What NextGen can do, says Oswald, is lower approach minimums via improved navigational precision (separation of aircraft from obstacles and other aircraft); navigate to visual conditions via new types of procedures enabled by NextGen technologies; improved in-trail separation standards due to higher precision navigation and improved avionics; and enhanced merging and spacing within the terminal environment.
Dallas/Ft. Worth International Airport executive VP of operations James Crites offers what he calls some subtleties on NextGen from an airport operator’s perspective: “We have non-integrated ground-based air traffic systems; we have a lot of disparate systems that are going to have to talk with one another.
“There are a lot of platforms and a lot of vendors involved, and the complexity of NextGen is now becoming a reality,” says Crites. “How do we integrate all of this and what’s the role we play in that?”
What we are looking for is a stream of data that is consistent across all data systems, says Crites.
He relates that technology is playing a role with regard to the runway status light system (RWSL) and the final approach runway occupancy signal (FAROS). “But I think the key to all of those systems for an airport operator is real-time and comprehensive situational awareness,” comments Crites.
“What we see with the newer systems is that IT systems have advanced to a point where we can start capturing a lot of data, and now we are getting into information overload, and the systems don’t talk to one another.”

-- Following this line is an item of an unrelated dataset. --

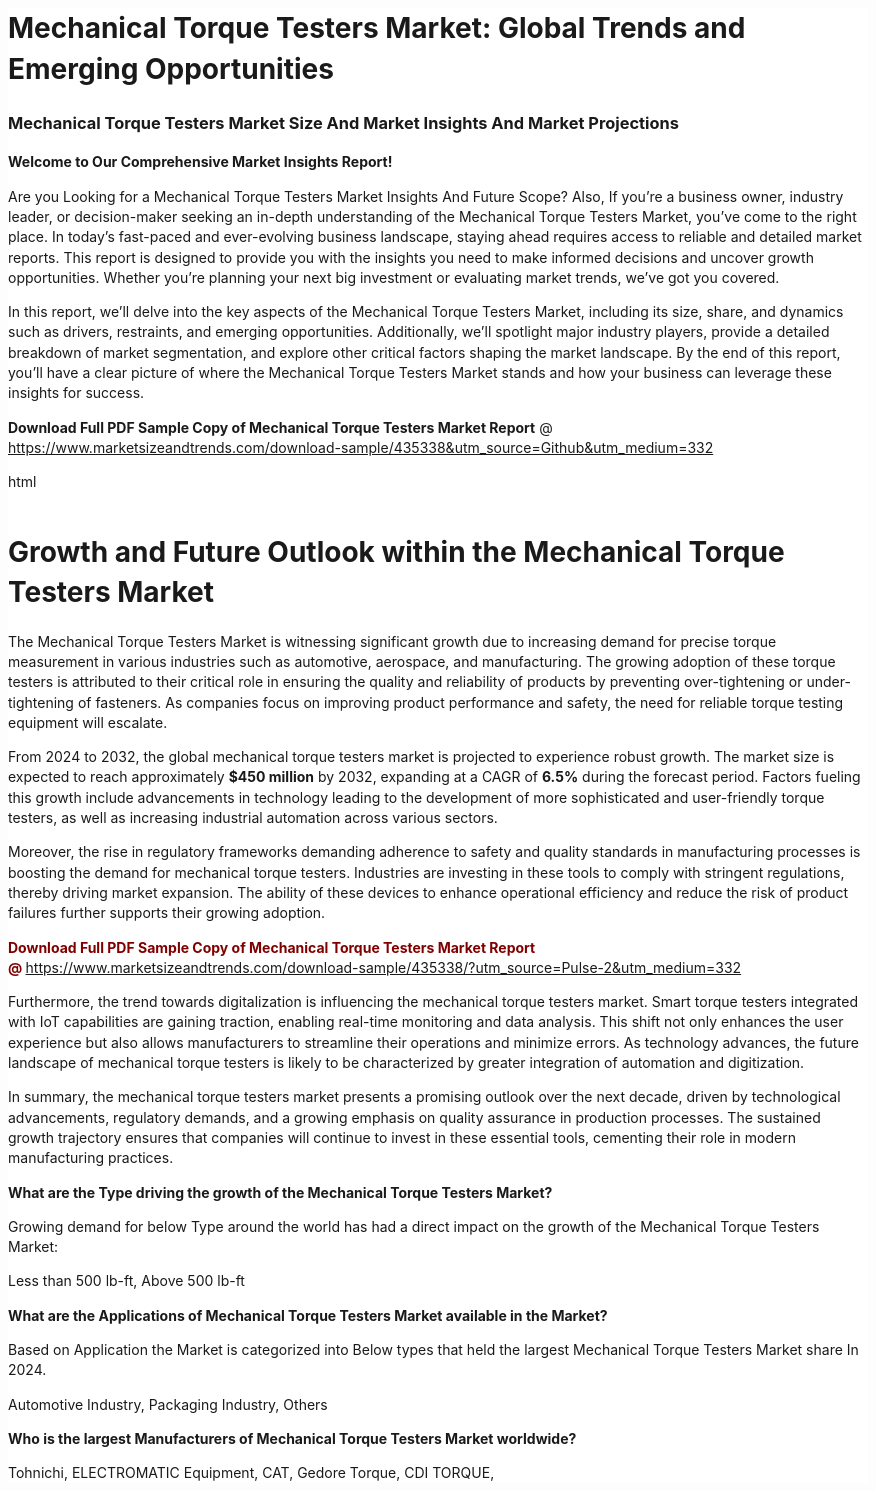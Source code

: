 <h1> Mechanical Torque Testers Market: Global Trends and Emerging Opportunities</h1><div class="" data-test-id=""><h3><span class="">Mechanical Torque Testers Market Size And Market Insights And Market Projections</span></h3></div><div class="" data-test-id=""><p><strong>Welcome to Our Comprehensive Market Insights Report!</strong></p><p>Are you Looking for a Mechanical Torque Testers Market Insights And Future Scope? Also, If you&rsquo;re a business owner, industry leader, or decision-maker seeking an in-depth understanding of the Mechanical Torque Testers Market, you&rsquo;ve come to the right place. In today&rsquo;s fast-paced and ever-evolving business landscape, staying ahead requires access to reliable and detailed market reports. This report is designed to provide you with the insights you need to make informed decisions and uncover growth opportunities. Whether you&rsquo;re planning your next big investment or evaluating market trends, we&rsquo;ve got you covered.</p><p>In this report, we&rsquo;ll delve into the key aspects of the Mechanical Torque Testers Market, including its size, share, and dynamics such as drivers, restraints, and emerging opportunities. Additionally, we&rsquo;ll spotlight major industry players, provide a detailed breakdown of market segmentation, and explore other critical factors shaping the market landscape. By the end of this report, you&rsquo;ll have a clear picture of where the Mechanical Torque Testers Market stands and how your business can leverage these insights for success.</p><p><strong>Download Full PDF Sample Copy of Mechanical Torque Testers Market Report</strong> @ <a href="https://www.marketsizeandtrends.com/download-sample/435338&utm_source=Github&utm_medium=332" target="_blank">https://www.marketsizeandtrends.com/download-sample/435338&utm_source=Github&utm_medium=332</a></p></div><div class="" data-test-id=""><p><span class="">html<html><head> <title>Mechanical Torque Testers Market Growth and Outlook</title></head><body> <h1>Growth and Future Outlook within the Mechanical Torque Testers Market</h1> <p>The Mechanical Torque Testers Market is witnessing significant growth due to increasing demand for precise torque measurement in various industries such as automotive, aerospace, and manufacturing. The growing adoption of these torque testers is attributed to their critical role in ensuring the quality and reliability of products by preventing over-tightening or under-tightening of fasteners. As companies focus on improving product performance and safety, the need for reliable torque testing equipment will escalate.</p> <p>From 2024 to 2032, the global mechanical torque testers market is projected to experience robust growth. The market size is expected to reach approximately <strong>$450 million</strong> by 2032, expanding at a CAGR of <strong>6.5%</strong> during the forecast period. Factors fueling this growth include advancements in technology leading to the development of more sophisticated and user-friendly torque testers, as well as increasing industrial automation across various sectors.</p> <p>Moreover, the rise in regulatory frameworks demanding adherence to safety and quality standards in manufacturing processes is boosting the demand for mechanical torque testers. Industries are investing in these tools to comply with stringent regulations, thereby driving market expansion. The ability of these devices to enhance operational efficiency and reduce the risk of product failures further supports their growing adoption.</p> <p><strong><span style="color: #800000;">Download Full PDF Sample Copy of Mechanical Torque Testers Market Report @</span>&nbsp;</strong><a href="https://www.marketsizeandtrends.com/download-sample/435338/?utm_source=Pulse-2&amp;utm_medium=332">https://www.marketsizeandtrends.com/download-sample/435338/?utm_source=Pulse-2&amp;utm_medium=332</a></p> <p>Furthermore, the trend towards digitalization is influencing the mechanical torque testers market. Smart torque testers integrated with IoT capabilities are gaining traction, enabling real-time monitoring and data analysis. This shift not only enhances the user experience but also allows manufacturers to streamline their operations and minimize errors. As technology advances, the future landscape of mechanical torque testers is likely to be characterized by greater integration of automation and digitization.</p> <p>In summary, the mechanical torque testers market presents a promising outlook over the next decade, driven by technological advancements, regulatory demands, and a growing emphasis on quality assurance in production processes. The sustained growth trajectory ensures that companies will continue to invest in these essential tools, cementing their role in modern manufacturing practices.</p></body></html></span></p><p><strong><span class="">What are the&nbsp;Type driving the growth of the Mechanical Torque Testers Market?</span></strong></p></div><div class="" data-test-id=""><p><span class="">Growing demand for below Type around the world has had a direct impact on the growth of the Mechanical Torque Testers Market:</span></p></div><div class="" data-test-id=""><p>Less than 500 lb-ft, Above 500 lb-ft</p><p><span class=""><strong>What are the&nbsp;Applications&nbsp;of Mechanical Torque Testers Market available in the Market?</strong></span></p></div><div class="" data-test-id=""><p><span class="">Based on Application the Market is categorized into Below types that held the largest Mechanical Torque Testers Market share In 2024.</span></p></div><div class="" data-test-id=""><p><span class="">Automotive Industry, Packaging Industry, Others</span></p><p><span class=""><strong>Who is the largest Manufacturers of Mechanical Torque Testers Market worldwide?</strong></span></p></div><div class="" data-test-id=""><p><span class="">Tohnichi, ELECTROMATIC Equipment, CAT, Gedore Torque, CDI TORQUE,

Now that airports have the ability to diffuse data across disparate suppliers of systems, he says, they are now starting to capture what Crites calls ‘intelligence.’ Key, says Crites, concerns GIS (geographic information systems) integration; with a consistent, accurate, and shared database, all parties involved can benefit from systemwide analysis.
FedEx’s senior manager for air traffic operations Steve Vail echoes Crites’ call for integrated data systems.
“Everyone does not yet have a complete set of information; everybody has their information, and their actions are predicated on the information that they have, not from a system viewpoint, but from an individual operator viewpoint,” says Vail.
“Cooperative partnerships among all entities at the airport are needed for system management. Department readiness is key — we the operators, or the airport; whoever is controlling a particular aircraft must broadcast intent to really have a proactive integrated system. We just can’t keep surprising each other.”
Vail stresses the need for dynamic runway balancing and predictive tools to make NextGen all that it could be.
“There are many challenges yet to be faced…surface traffic management is an art,” says Vail. “It is not simply a display telling you to do this — you have to be familiar with the movement of the aircraft; and everybody has to be involved.”